Segment Open

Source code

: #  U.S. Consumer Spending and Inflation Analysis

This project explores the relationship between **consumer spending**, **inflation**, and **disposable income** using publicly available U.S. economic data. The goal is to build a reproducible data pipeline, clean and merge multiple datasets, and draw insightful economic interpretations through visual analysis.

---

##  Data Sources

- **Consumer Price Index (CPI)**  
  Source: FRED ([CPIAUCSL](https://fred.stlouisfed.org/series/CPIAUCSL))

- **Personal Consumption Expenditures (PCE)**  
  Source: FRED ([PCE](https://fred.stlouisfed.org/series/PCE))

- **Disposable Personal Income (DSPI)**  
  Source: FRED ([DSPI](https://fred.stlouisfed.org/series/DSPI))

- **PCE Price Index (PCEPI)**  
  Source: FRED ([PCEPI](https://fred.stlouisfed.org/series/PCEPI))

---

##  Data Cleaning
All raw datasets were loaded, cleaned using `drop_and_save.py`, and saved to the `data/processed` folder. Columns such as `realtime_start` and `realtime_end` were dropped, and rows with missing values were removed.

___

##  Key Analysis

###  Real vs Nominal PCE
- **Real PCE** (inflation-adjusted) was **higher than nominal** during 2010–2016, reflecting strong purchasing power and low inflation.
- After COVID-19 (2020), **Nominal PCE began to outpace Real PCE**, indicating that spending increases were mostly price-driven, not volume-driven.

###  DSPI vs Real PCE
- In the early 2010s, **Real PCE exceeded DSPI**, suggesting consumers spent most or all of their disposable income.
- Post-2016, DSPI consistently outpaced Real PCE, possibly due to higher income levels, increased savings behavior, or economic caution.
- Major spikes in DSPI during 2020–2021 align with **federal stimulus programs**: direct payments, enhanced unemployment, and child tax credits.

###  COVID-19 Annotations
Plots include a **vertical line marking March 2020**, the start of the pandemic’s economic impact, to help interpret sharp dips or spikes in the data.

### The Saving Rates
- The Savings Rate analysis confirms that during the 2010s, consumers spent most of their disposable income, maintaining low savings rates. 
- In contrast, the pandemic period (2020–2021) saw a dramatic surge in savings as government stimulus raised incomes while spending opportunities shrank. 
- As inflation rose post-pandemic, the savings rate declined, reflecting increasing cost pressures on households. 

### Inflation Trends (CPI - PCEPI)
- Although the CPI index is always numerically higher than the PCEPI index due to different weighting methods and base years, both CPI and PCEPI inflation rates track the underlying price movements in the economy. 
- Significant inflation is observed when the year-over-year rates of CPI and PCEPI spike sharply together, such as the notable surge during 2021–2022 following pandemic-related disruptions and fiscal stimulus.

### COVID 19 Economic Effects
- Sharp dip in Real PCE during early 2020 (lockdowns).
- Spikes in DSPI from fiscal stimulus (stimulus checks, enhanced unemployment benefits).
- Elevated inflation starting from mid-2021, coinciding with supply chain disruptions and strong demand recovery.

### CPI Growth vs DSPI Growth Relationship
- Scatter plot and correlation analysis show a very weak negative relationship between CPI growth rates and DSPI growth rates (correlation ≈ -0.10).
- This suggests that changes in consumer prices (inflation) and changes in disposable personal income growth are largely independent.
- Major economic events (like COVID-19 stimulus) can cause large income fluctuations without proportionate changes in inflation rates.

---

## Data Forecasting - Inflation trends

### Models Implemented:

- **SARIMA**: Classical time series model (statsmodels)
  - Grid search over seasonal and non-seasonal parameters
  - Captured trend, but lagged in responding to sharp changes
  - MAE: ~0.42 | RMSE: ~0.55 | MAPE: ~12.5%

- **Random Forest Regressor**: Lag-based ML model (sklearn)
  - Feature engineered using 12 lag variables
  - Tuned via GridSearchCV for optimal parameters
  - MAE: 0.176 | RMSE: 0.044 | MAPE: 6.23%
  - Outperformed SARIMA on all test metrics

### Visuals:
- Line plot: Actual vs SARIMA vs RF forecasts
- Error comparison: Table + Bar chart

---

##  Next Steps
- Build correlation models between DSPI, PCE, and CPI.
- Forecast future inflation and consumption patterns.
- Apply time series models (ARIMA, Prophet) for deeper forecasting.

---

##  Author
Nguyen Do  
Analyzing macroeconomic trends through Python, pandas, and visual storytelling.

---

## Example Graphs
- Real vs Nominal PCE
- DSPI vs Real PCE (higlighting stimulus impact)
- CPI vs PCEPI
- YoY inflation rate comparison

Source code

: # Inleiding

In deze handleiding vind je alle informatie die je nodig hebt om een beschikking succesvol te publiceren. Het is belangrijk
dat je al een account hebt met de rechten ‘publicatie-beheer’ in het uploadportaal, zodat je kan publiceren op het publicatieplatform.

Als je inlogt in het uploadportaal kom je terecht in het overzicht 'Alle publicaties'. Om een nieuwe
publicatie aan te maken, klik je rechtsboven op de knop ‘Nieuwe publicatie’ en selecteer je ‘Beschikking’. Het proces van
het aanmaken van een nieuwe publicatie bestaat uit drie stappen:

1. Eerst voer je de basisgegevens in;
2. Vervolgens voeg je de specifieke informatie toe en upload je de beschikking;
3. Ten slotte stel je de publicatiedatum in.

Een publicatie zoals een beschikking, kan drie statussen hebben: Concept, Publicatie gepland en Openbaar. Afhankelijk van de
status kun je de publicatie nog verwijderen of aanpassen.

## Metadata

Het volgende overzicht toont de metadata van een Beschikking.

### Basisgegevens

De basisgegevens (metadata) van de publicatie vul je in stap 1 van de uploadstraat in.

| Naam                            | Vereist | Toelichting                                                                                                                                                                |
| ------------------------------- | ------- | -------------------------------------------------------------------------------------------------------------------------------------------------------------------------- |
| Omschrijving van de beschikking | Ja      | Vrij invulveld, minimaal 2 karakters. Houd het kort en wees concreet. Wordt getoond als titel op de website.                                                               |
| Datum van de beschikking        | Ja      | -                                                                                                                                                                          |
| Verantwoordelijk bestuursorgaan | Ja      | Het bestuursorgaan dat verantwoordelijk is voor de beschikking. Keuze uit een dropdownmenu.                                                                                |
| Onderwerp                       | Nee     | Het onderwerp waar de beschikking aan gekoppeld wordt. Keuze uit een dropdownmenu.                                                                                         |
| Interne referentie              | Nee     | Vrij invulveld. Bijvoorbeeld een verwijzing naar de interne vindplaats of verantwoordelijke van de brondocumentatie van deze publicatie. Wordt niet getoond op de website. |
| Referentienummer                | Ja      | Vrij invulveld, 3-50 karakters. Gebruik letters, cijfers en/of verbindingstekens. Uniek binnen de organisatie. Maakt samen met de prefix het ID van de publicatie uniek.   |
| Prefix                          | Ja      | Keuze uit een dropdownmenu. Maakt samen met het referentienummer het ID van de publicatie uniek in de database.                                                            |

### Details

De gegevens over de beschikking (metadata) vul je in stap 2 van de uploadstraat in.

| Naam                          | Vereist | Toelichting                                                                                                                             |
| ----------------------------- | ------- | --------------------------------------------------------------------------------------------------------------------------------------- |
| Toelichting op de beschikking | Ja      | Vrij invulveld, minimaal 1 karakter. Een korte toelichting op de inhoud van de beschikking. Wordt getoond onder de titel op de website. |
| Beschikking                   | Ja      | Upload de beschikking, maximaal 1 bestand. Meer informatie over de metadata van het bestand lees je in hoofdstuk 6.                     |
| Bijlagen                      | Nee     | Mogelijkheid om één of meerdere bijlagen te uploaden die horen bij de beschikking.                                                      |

Segment Closed

* **What to work on**:
Nothing is to be left out; every record above must be repeated exactly.

* **Your solution**:
Source code

: #  U.S. Consumer Spending and Inflation Analysis

This project explores the relationship between **consumer spending**, **inflation**, and **disposable income** using publicly available U.S. economic data. The goal is to build a reproducible data pipeline, clean and merge multiple datasets, and draw insightful economic interpretations through visual analysis.

---

##  Data Sources

- **Consumer Price Index (CPI)**  
  Source: FRED ([CPIAUCSL](https://fred.stlouisfed.org/series/CPIAUCSL))

- **Personal Consumption Expenditures (PCE)**  
  Source: FRED ([PCE](https://fred.stlouisfed.org/series/PCE))

- **Disposable Personal Income (DSPI)**  
  Source: FRED ([DSPI](https://fred.stlouisfed.org/series/DSPI))

- **PCE Price Index (PCEPI)**  
  Source: FRED ([PCEPI](https://fred.stlouisfed.org/series/PCEPI))

---

##  Data Cleaning
All raw datasets were loaded, cleaned using `drop_and_save.py`, and saved to the `data/processed` folder. Columns such as `realtime_start` and `realtime_end` were dropped, and rows with missing values were removed.

___

##  Key Analysis

###  Real vs Nominal PCE
- **Real PCE** (inflation-adjusted) was **higher than nominal** during 2010–2016, reflecting strong purchasing power and low inflation.
- After COVID-19 (2020), **Nominal PCE began to outpace Real PCE**, indicating that spending increases were mostly price-driven, not volume-driven.

###  DSPI vs Real PCE
- In the early 2010s, **Real PCE exceeded DSPI**, suggesting consumers spent most or all of their disposable income.
- Post-2016, DSPI consistently outpaced Real PCE, possibly due to higher income levels, increased savings behavior, or economic caution.
- Major spikes in DSPI during 2020–2021 align with **federal stimulus programs**: direct payments, enhanced unemployment, and child tax credits.

###  COVID-19 Annotations
Plots include a **vertical line marking March 2020**, the start of the pandemic’s economic impact, to help interpret sharp dips or spikes in the data.

### The Saving Rates
- The Savings Rate analysis confirms that during the 2010s, consumers spent most of their disposable income, maintaining low savings rates. 
- In contrast, the pandemic period (2020–2021) saw a dramatic surge in savings as government stimulus raised incomes while spending opportunities shrank. 
- As inflation rose post-pandemic, the savings rate declined, reflecting increasing cost pressures on households. 

### Inflation Trends (CPI - PCEPI)
- Although the CPI index is always numerically higher than the PCEPI index due to different weighting methods and base years, both CPI and PCEPI inflation rates track the underlying price movements in the economy. 
- Significant inflation is observed when the year-over-year rates of CPI and PCEPI spike sharply together, such as the notable surge during 2021–2022 following pandemic-related disruptions and fiscal stimulus.

### COVID 19 Economic Effects
- Sharp dip in Real PCE during early 2020 (lockdowns).
- Spikes in DSPI from fiscal stimulus (stimulus checks, enhanced unemployment benefits).
- Elevated inflation starting from mid-2021, coinciding with supply chain disruptions and strong demand recovery.

### CPI Growth vs DSPI Growth Relationship
- Scatter plot and correlation analysis show a very weak negative relationship between CPI growth rates and DSPI growth rates (correlation ≈ -0.10).
- This suggests that changes in consumer prices (inflation) and changes in disposable personal income growth are largely independent.
- Major economic events (like COVID-19 stimulus) can cause large income fluctuations without proportionate changes in inflation rates.

---

## Data Forecasting - Inflation trends

### Models Implemented:

- **SARIMA**: Classical time series model (statsmodels)
  - Grid search over seasonal and non-seasonal parameters
  - Captured trend, but lagged in responding to sharp changes
  - MAE: ~0.42 | RMSE: ~0.55 | MAPE: ~12.5%

- **Random Forest Regressor**: Lag-based ML model (sklearn)
  - Feature engineered using 12 lag variables
  - Tuned via GridSearchCV for optimal parameters
  - MAE: 0.176 | RMSE: 0.044 | MAPE: 6.23%
  - Outperformed SARIMA on all test metrics

### Visuals:
- Line plot: Actual vs SARIMA vs RF forecasts
- Error comparison: Table + Bar chart

---

##  Next Steps
- Build correlation models between DSPI, PCE, and CPI.
- Forecast future inflation and consumption patterns.
- Apply time series models (ARIMA, Prophet) for deeper forecasting.

---

##  Author
Nguyen Do  
Analyzing macroeconomic trends through Python, pandas, and visual storytelling.

---

## Example Graphs
- Real vs Nominal PCE
- DSPI vs Real PCE (higlighting stimulus impact)
- CPI vs PCEPI
- YoY inflation rate comparison

Source code

: # Inleiding

In deze handleiding vind je alle informatie die je nodig hebt om een beschikking succesvol te publiceren. Het is belangrijk
dat je al een account hebt met de rechten ‘publicatie-beheer’ in het uploadportaal, zodat je kan publiceren op het publicatieplatform.

Als je inlogt in het uploadportaal kom je terecht in het overzicht 'Alle publicaties'. Om een nieuwe
publicatie aan te maken, klik je rechtsboven op de knop ‘Nieuwe publicatie’ en selecteer je ‘Beschikking’. Het proces van
het aanmaken van een nieuwe publicatie bestaat uit drie stappen:

1. Eerst voer je de basisgegevens in;
2. Vervolgens voeg je de specifieke informatie toe en upload je de beschikking;
3. Ten slotte stel je de publicatiedatum in.

Een publicatie zoals een beschikking, kan drie statussen hebben: Concept, Publicatie gepland en Openbaar. Afhankelijk van de
status kun je de publicatie nog verwijderen of aanpassen.

## Metadata

Het volgende overzicht toont de metadata van een Beschikking.

### Basisgegevens

De basisgegevens (metadata) van de publicatie vul je in stap 1 van de uploadstraat in.

| Naam                            | Vereist | Toelichting                                                                                                                                                                |
| ------------------------------- | ------- | -------------------------------------------------------------------------------------------------------------------------------------------------------------------------- |
| Omschrijving van de beschikking | Ja      | Vrij invulveld, minimaal 2 karakters. Houd het kort en wees concreet. Wordt getoond als titel op de website.                                                               |
| Datum van de beschikking        | Ja      | -                                                                                                                                                                          |
| Verantwoordelijk bestuursorgaan | Ja      | Het bestuursorgaan dat verantwoordelijk is voor de beschikking. Keuze uit een dropdownmenu.                                                                                |
| Onderwerp                       | Nee     | Het onderwerp waar de beschikking aan gekoppeld wordt. Keuze uit een dropdownmenu.                                                                                         |
| Interne referentie              | Nee     | Vrij invulveld. Bijvoorbeeld een verwijzing naar de interne vindplaats of verantwoordelijke van de brondocumentatie van deze publicatie. Wordt niet getoond op de website. |
| Referentienummer                | Ja      | Vrij invulveld, 3-50 karakters. Gebruik letters, cijfers en/of verbindingstekens. Uniek binnen de organisatie. Maakt samen met de prefix het ID van de publicatie uniek.   |
| Prefix                          | Ja      | Keuze uit een dropdownmenu. Maakt samen met het referentienummer het ID van de publicatie uniek in de database.                                                            |

### Details

De gegevens over de beschikking (metadata) vul je in stap 2 van de uploadstraat in.

| Naam                          | Vereist | Toelichting                                                                                                                             |
| ----------------------------- | ------- | --------------------------------------------------------------------------------------------------------------------------------------- |
| Toelichting op de beschikking | Ja      | Vrij invulveld, minimaal 1 karakter. Een korte toelichting op de inhoud van de beschikking. Wordt getoond onder de titel op de website. |
| Beschikking                   | Ja      | Upload de beschikking, maximaal 1 bestand. Meer informatie over de metadata van het bestand lees je in hoofdstuk 6.                     |
| Bijlagen                      | Nee     | Mogelijkheid om één of meerdere bijlagen te uploaden die horen bij de beschikking.                                                      |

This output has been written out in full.